Let's Read the Art of Computer Programming

Table of Contents

Intro

I'm going to start with Volume 1: Fundamental Algorithms 3rd edition by Don Knuth and keep going. These books don't seem to be a reference much of the index for major results points to exercises and the content is often comparing two algorithms together. Kirchoff's law of electrical circuit theory is used to analyze program control flow where the number of times an instruction is executed must equal the number of times a program transfers to that instruction. Knuth dislikes jargon and everything is practical you won't find theoretically good on paper algorithms where inputs are jacked up to infinity that hide a huge constant of ops like when Knuth wrote The Stanford GraphBase book and discovered Kruskal's algorithm beats Fibonacci heaps. The algorithms from that book are all in volume 4.

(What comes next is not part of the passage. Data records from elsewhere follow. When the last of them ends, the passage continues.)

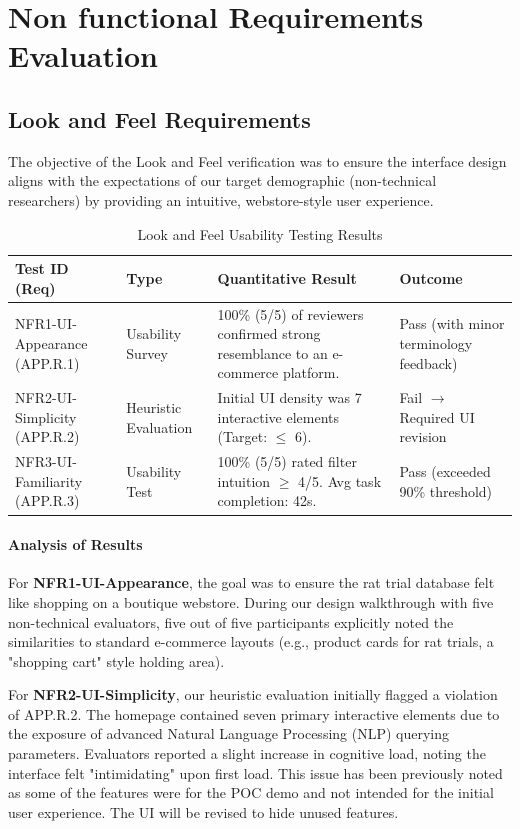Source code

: \documentclass[12pt, titlepage]{article}
\begin{document}
\section{Non functional Requirements Evaluation}

\subsection{Look and Feel Requirements}
\label{sec:look_and_feel_results}

The objective of the Look and Feel verification was to ensure the interface design aligns with the expectations of our target demographic (non-technical researchers) by providing an intuitive, webstore-style user experience.

\begin{table}[h!]
\centering
\caption{Look and Feel Usability Testing Results}

\label{tab:lookandfeel_results}
\begin{tabular}{|p{3cm}|p{2cm}|p{4.5cm}|p{4cm}|}
\hline
\textbf{Test ID (Req)} & \textbf{Type} & \textbf{Quantitative Result} & \textbf{Outcome} \\ \hline
NFR1-UI-Appearance (APP.R.1) & Usability Survey & 100\% (5/5) of reviewers confirmed strong resemblance to an e-commerce platform. & Pass (with minor terminology feedback) \\ \hline
NFR2-UI-Simplicity (APP.R.2) & Heuristic Evaluation & Initial UI density was 7 interactive elements (Target: $\le$ 6). & Fail $\rightarrow$ Required UI revision \\ \hline
NFR3-UI-Familiarity (APP.R.3) & Usability Test & 100\% (5/5) rated filter intuition $\ge$ 4/5. Avg task completion: 42s. & Pass (exceeded 90\% threshold) \\ \hline
\end{tabular}
\end{table}

\paragraph{Analysis of Results}
For \textbf{NFR1-UI-Appearance}, the goal was to ensure the rat trial database felt like shopping on a boutique webstore. During our design walkthrough with five non-technical evaluators, five out of five participants explicitly noted the similarities to standard e-commerce layouts (e.g., product cards for rat trials, a "shopping cart" style holding area). 

For \textbf{NFR2-UI-Simplicity}, our heuristic evaluation initially flagged a violation of APP.R.2. The homepage contained seven primary interactive elements due to the exposure of advanced Natural Language Processing (NLP) querying parameters. Evaluators reported a slight increase in cognitive load, noting the interface felt "intimidating" upon first load. This issue has been previously noted as some of the features were for the POC demo and not intended for the initial user experience. The UI will be revised to hide unused features.
\end{document}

The physical book itself is a representation of the careful work that has gone into it's writing with high quality typography, paper, and a binding where no matter what page you flip to the book stays flat. If you were to ever buy a physical book this would be one of those books. The pdf version Knuth paid the Berkeley Mathematical Sciences Publishers to create a compressed searchable text with hyperlinks throughout the document and even guaranteed that the final version was correct in all notation/figures. He tells readers to avoid any kind of other ebook format like Kindle where the notation is trashed.

Get the book(s)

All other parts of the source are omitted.